NTP is currently highly recommended as an upstream guidance, but
it can easily be out of the scope of HA projects ... just consider
the autonomous units Digimer was talking about.  Still, they
could at least in theory keep some cluster-private time measuring
sync'd without any exact external calendar anchoring
(i.e., "stop-watching" rather than "calendar-watching").

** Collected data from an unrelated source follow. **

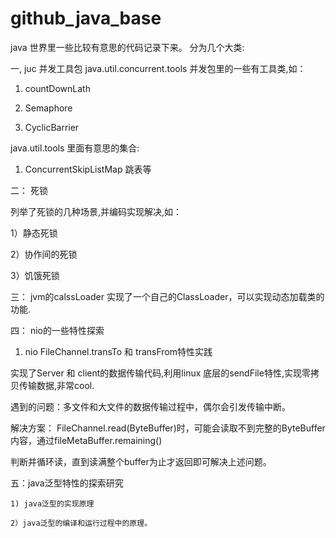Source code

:# github_java_base
java 世界里一些比较有意思的代码记录下来。
分为几个大类:

一, juc 并发工具包
java.util.concurrent.tools 并发包里的一些有工具类,如：

1) countDownLath

2) Semaphore

3) CyclicBarrier

java.util.tools 里面有意思的集合:

1) ConcurrentSkipListMap 跳表等

二： 死锁

列举了死锁的几种场景,并编码实现解决,如：

1）静态死锁

2）协作间的死锁 

3）饥饿死锁


三： jvm的calssLoader
实现了一个自己的ClassLoader，可以实现动态加载类的功能.

四： nio的一些特性探索

  1) nio FileChannel.transTo 和 transFrom特性实践

  实现了Server 和 client的数据传输代码,利用linux 底层的sendFile特性,实现零拷贝传输数据,非常cool.
  
  遇到的问题：多文件和大文件的数据传输过程中，偶尔会引发传输中断。
  
  解决方案： FileChannel.read(ByteBuffer)时，可能会读取不到完整的ByteBuffer内容，通过fileMetaBuffer.remaining() 

  判断并循环读，直到读满整个buffer为止才返回即可解决上述问题。
  
五：java泛型特性的探索研究

    1) java泛型的实现原理 
  
    2）java泛型的编译和运行过程中的原理。 
  
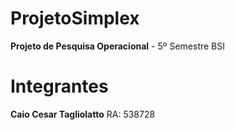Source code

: # ProjetoSimplex

<b>Projeto de Pesquisa Operacional</b> - 5º Semestre BSI

<h1>Integrantes</h1>

<b>Caio Cesar Tagliolatto</b> RA: 538728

Also, at barebone level and when REALTIME wouldn't be ever used
for anything in cluster (but logging perhaps, for which
"calendar-watching" [see above] may be of practical value), cluster
would _not_ be interested in calendar-correct time relating (but
NTP is, primarily) --- rather just in the sense of measuring the
periods, hence that particular clocks amongst the nodes are
reasonably comparable (ticking rather synchronously).

> and they won't "jump".
> IMHO the latter is the main reason for using CLOCK_MONOTONIC


> (if the admin

or said NTP client, conventional change (see "leap second",
for instance), HW fault (battery for instance) or anything else

> decides to adjust the real-time clock).  So far the theory. In
> practice the clock jumps, even with NTP, especially if the node had
> been running for a long time, is no[uz]t updating the RTC, and then
> is fenced. The clock may be off by minutes after boot then, and NTP
> is quite conservative when adjusting the time (first it won't
> believe that the clock if off that far, then after minutes the clock
> will actually jump. That's why some fast pre-ntpd adjustment is
> generally used.) The point is (if you can sync your clocks to
> real-time at all): How long do you want to wait for all your nodes
> to agree on some common time?

Specifically with NTP and systemd picture, I think you can order
startup of some units once "NTP synchronized" target is reached.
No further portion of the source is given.